Qu’est-ce que c’est ce bruit ? Un chien ? Oh non, qu’on me laisse tranquille, je suis bien, qu’ils le fassent taire ! Et des voix. Qu’ils s’en aillent je suis si bien ici.
- Par-là ! Sultan aboie, il l’a peut-être trouvé !
- Il sent quelque chose dans ce trou entre les blocs. Regarde, il remue la queue. Il est tout fou, ça doit être Papa, il a senti son odeur.
- Tu dois avoir raison. Vite on va agrandir ce trou.
- Papa, Papa, on est là . Papa !
- On n’y arrivera pas.
- Non, c’est vrai, j’appelle les pompiers.
- Papa, on arrive, on attend les pompiers !
​
Mais pourquoi ne se taisent-ils pas ? J’étais si bien. Et ils me cachent les nuages.
- Ils vont réussir, madame, n’ayez pas peur, si votre mari est là derrière, ils le sortiront en douceur. S’il est vivant. Je pense que vous vous rendez compte qu’après tant de jours il n’y a que très peu de chances qu’il le soit encore.
- Il est vivant, je le sens.
- Dites-moi, comment avez-vous pensé à venir ici ?
- C’est mon fils, le plus jeune. 5 ans. Tout à l’heure, à table, je redisais pour la centième fois « mais où il a bien pu aller ? » alors il a dit : « il est allé à la pêche ». Je lui ai demandé comment il le savait et il m’a dit que hier en prenant ses patins au garage, il avait vu qu’il n’y avait plus la canne à pêche alors il avait pensé qu’il l’avait emportée. C’était une bonne piste. J’ai dit aux enfants : « Allons voir au moulin, il y va souvent ».
- Et il semble bien qu’il y ait quelqu’un ici, mais s’il est vivant il est inconscient. Et ce n’est peut-être pas votre mari.
- Dès qu’on est descendu de la voiture notre chien s’est précipité vers ce trou en aboyant. C’est lui et il est vivant.
- Monsieur, derrière la ruine il y a une auto bien cachée. Une Peugeot.
- Verte ?
- Oui.
- C’est la sienne. Vous voyez bien que c’est lui !
- Papa, on est là !
- Madame ! Madame ! Ça y est, on l’a. Il est très faible mais il est vivant ! On le sort de là et on file à l’hôpital !
- Oh mon Dieu, dans quel état ! Il ne va pas mourir ?
- Non, ça ira. Vous pouvez dire au chien de se taire ? On y va, direct aux urgences.
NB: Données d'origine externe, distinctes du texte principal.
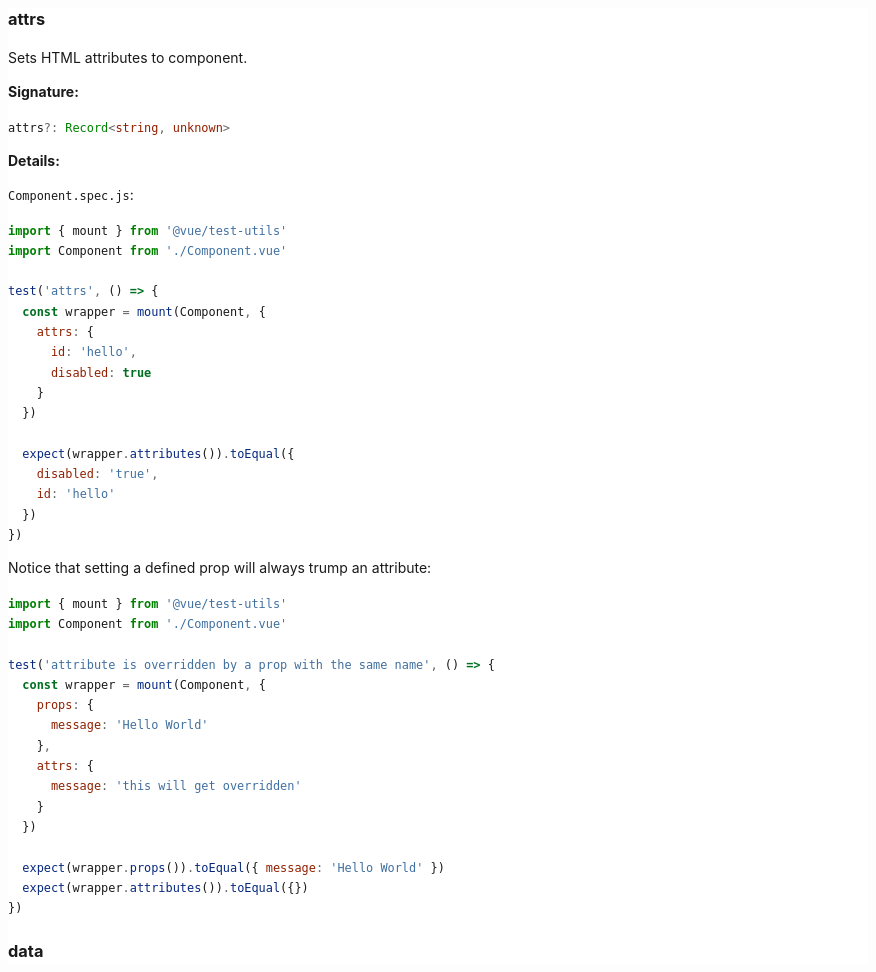 ### attrs

Sets HTML attributes to component.

**Signature:**

```ts
attrs?: Record<string, unknown>
```

**Details:**

`Component.spec.js`:

```js
import { mount } from '@vue/test-utils'
import Component from './Component.vue'

test('attrs', () => {
  const wrapper = mount(Component, {
    attrs: {
      id: 'hello',
      disabled: true
    }
  })

  expect(wrapper.attributes()).toEqual({
    disabled: 'true',
    id: 'hello'
  })
})
```

Notice that setting a defined prop will always trump an attribute:

```js
import { mount } from '@vue/test-utils'
import Component from './Component.vue'

test('attribute is overridden by a prop with the same name', () => {
  const wrapper = mount(Component, {
    props: {
      message: 'Hello World'
    },
    attrs: {
      message: 'this will get overridden'
    }
  })

  expect(wrapper.props()).toEqual({ message: 'Hello World' })
  expect(wrapper.attributes()).toEqual({})
})
```

### data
Qu’est-ce qui se passe ? Ça remue, Ce sont encore les nuages qui se moquent de moi ? En voiture ? Et ce klaxon qui n’arrête pas. Est-ce que je délire encore ?
- Soyez rassurée, madame, il est très faible mais il va se remettre. Je suis étonné, il n’est pas trop déshydraté et je n’arrive pas à croire qu’il n’ait rien mangé si longtemps.
Je ne suis pas mort. Je vais rester encore quelques jours en observation et je pourrais revenir chez nous. Quand je serai bien remis, j’irai revoir ce moulin mais je n’irai pas seul. En attendant je regarde par la fenêtre mais ce ne sont pas les mêmes nuages. Ceux-là ne me parlent pas.